● Exercise description
Using the data beneath this instruction, retype only the lines from the one that contains "- Add configuration options" down to the one that contains "2. **Maintain backward", both included, exactly as they appear.

---------------

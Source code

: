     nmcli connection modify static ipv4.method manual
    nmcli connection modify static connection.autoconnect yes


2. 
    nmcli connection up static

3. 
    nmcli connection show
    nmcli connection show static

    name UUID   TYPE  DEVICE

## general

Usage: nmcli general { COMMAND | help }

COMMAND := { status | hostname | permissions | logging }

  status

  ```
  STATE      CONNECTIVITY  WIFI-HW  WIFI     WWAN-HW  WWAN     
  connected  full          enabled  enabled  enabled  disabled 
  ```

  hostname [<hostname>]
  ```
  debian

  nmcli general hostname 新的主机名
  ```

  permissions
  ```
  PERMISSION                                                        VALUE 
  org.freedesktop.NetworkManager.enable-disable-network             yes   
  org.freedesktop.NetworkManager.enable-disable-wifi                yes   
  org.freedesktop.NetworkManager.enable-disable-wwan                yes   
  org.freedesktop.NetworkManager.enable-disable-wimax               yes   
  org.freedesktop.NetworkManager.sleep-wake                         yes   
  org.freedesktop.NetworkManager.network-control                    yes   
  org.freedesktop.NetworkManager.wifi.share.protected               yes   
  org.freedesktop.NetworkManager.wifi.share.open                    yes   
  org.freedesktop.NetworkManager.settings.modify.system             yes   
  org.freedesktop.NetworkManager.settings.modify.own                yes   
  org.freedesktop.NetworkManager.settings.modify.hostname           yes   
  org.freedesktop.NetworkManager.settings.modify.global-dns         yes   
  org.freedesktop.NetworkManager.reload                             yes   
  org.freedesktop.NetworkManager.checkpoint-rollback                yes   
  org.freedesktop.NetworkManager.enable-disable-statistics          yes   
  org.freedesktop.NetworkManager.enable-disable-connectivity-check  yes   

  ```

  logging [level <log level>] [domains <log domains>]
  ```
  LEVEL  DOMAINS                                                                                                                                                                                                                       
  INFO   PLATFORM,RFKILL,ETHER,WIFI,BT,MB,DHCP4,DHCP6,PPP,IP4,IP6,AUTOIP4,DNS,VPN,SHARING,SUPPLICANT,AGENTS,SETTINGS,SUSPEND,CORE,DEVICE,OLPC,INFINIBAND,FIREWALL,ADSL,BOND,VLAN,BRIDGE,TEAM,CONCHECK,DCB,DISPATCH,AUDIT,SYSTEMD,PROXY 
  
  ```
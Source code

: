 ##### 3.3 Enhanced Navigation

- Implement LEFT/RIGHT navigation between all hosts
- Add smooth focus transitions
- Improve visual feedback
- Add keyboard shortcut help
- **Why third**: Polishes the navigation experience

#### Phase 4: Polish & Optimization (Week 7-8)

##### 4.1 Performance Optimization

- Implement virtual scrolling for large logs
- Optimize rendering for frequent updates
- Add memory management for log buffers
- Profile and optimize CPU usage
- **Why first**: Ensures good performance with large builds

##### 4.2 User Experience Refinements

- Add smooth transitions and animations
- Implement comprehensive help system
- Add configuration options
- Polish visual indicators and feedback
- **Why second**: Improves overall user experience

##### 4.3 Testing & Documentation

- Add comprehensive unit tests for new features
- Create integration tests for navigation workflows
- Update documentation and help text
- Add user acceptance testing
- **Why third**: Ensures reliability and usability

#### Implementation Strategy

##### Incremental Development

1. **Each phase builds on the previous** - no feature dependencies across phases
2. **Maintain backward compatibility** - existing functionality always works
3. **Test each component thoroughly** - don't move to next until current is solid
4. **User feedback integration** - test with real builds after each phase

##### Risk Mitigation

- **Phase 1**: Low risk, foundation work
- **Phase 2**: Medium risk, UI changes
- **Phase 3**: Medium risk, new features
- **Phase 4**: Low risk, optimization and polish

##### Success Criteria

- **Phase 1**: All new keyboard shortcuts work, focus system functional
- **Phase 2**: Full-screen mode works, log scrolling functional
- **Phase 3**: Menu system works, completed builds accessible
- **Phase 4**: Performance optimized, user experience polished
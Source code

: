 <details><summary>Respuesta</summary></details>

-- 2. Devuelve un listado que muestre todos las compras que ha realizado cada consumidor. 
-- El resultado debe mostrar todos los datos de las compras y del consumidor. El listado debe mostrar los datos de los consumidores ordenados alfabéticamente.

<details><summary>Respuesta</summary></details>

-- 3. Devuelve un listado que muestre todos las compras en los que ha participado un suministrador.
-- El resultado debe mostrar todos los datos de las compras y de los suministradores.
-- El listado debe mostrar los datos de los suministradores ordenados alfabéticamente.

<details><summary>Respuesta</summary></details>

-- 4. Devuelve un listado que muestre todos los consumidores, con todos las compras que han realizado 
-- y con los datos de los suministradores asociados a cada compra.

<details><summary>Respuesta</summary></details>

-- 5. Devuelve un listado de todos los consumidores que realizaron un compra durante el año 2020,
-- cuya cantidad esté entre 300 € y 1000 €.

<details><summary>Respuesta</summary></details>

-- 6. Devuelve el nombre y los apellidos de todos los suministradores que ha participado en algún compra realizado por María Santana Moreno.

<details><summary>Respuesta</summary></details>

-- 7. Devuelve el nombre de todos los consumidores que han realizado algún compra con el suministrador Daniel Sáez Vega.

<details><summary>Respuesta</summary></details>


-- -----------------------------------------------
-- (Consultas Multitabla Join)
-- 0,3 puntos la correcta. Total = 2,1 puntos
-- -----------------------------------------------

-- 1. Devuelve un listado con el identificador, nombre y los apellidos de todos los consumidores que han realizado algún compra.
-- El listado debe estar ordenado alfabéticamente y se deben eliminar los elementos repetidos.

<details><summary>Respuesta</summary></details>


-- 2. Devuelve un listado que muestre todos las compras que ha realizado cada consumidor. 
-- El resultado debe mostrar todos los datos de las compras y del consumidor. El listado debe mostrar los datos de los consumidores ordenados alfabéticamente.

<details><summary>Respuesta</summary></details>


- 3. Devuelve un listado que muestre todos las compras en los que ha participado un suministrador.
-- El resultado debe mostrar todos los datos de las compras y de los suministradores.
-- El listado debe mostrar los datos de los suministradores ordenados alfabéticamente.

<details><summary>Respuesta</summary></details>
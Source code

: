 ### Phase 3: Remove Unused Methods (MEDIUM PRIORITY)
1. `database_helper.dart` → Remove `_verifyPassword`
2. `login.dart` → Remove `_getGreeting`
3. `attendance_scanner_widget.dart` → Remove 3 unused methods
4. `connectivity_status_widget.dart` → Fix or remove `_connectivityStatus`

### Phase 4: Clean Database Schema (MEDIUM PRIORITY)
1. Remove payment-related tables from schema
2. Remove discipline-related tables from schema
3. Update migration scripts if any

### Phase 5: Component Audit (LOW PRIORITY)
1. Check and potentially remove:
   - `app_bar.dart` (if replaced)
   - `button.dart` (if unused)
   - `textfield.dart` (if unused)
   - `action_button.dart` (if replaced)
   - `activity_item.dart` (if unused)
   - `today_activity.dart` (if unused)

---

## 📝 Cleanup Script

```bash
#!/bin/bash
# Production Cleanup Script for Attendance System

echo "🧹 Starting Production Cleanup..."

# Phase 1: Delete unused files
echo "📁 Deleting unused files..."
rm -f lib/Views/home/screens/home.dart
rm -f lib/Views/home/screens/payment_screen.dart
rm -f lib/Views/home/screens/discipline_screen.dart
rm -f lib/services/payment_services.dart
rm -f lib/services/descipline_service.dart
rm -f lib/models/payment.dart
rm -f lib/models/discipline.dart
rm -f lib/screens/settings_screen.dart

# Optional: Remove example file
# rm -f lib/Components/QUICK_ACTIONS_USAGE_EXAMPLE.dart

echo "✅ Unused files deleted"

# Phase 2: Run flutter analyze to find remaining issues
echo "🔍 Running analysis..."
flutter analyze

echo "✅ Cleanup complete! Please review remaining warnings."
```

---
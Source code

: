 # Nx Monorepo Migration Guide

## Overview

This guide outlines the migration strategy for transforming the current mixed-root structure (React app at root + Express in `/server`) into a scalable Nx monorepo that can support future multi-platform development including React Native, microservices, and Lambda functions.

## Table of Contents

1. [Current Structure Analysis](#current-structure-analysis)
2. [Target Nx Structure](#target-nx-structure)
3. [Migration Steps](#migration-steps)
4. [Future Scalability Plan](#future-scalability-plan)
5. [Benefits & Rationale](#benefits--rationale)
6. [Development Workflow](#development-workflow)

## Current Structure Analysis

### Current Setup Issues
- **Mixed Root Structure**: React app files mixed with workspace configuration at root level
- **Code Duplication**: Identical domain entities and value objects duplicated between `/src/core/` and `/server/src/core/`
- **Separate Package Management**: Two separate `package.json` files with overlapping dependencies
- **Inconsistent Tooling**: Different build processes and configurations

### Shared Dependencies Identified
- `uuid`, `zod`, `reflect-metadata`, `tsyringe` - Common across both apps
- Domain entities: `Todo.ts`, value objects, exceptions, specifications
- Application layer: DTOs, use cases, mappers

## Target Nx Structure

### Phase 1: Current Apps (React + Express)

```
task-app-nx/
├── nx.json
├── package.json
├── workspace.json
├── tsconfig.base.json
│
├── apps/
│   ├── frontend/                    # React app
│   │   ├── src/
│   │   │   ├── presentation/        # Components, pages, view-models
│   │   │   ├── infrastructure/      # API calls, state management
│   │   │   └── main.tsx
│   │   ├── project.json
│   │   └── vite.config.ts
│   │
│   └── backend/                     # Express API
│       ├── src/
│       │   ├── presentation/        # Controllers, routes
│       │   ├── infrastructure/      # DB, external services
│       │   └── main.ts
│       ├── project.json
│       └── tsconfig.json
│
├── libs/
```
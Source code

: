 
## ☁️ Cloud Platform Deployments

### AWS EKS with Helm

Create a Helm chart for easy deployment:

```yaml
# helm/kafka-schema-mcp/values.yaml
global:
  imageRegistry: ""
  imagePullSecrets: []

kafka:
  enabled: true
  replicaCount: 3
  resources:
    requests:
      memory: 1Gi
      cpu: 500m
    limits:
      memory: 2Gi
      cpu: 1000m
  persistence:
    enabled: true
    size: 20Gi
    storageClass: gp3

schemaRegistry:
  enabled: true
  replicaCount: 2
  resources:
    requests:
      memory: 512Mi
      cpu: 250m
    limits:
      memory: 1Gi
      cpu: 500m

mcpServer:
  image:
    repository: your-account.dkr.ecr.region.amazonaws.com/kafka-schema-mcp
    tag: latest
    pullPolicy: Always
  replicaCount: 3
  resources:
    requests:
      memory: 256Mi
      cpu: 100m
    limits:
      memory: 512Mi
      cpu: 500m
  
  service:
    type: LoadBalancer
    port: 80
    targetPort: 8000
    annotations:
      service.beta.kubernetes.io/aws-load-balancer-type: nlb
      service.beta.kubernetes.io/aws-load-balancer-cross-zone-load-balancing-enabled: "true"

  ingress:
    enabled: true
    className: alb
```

---------------

● Written answer
- Add configuration options
- Polish visual indicators and feedback
- **Why second**: Improves overall user experience

##### 4.3 Testing & Documentation

- Add comprehensive unit tests for new features
- Create integration tests for navigation workflows
- Update documentation and help text
- Add user acceptance testing
- **Why third**: Ensures reliability and usability

#### Implementation Strategy

##### Incremental Development

1. **Each phase builds on the previous** - no feature dependencies across phases
2. **Maintain backward compatibility** - existing functionality always works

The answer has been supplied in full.